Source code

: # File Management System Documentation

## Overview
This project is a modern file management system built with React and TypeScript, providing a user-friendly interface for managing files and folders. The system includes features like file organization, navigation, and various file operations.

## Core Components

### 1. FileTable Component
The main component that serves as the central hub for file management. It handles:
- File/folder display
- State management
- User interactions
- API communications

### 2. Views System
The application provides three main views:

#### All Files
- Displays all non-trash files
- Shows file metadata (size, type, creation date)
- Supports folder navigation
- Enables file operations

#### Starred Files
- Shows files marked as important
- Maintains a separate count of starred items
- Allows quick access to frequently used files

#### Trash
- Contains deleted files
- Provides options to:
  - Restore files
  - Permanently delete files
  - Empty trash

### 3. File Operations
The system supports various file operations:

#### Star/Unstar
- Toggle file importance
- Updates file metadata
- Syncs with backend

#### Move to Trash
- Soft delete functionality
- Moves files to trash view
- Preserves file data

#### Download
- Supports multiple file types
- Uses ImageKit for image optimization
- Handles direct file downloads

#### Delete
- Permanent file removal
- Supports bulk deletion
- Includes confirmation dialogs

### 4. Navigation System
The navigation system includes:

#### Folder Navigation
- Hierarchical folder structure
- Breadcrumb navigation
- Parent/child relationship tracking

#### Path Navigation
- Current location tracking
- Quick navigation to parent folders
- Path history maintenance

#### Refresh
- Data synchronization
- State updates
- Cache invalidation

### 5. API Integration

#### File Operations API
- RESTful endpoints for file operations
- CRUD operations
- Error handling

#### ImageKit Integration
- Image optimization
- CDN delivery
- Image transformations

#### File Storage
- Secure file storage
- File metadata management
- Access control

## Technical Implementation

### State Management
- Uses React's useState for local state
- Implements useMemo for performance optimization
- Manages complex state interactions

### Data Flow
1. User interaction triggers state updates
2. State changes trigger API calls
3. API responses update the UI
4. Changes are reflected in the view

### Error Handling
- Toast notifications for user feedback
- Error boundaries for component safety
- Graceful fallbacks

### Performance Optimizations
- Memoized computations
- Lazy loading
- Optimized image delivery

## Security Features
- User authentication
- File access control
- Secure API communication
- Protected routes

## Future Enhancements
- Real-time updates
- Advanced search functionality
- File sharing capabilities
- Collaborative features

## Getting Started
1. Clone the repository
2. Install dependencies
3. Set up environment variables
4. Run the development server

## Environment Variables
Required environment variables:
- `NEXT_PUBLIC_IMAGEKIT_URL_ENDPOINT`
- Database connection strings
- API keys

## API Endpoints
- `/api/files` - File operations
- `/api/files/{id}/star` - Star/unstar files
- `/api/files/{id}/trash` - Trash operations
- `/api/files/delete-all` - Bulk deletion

^^^^^^^^^^^^^^^^

*Exercise requirements*
Go through the records above and copy every line holding the word "functionality".

*Response area*
- Soft delete functionality
- Advanced search functionality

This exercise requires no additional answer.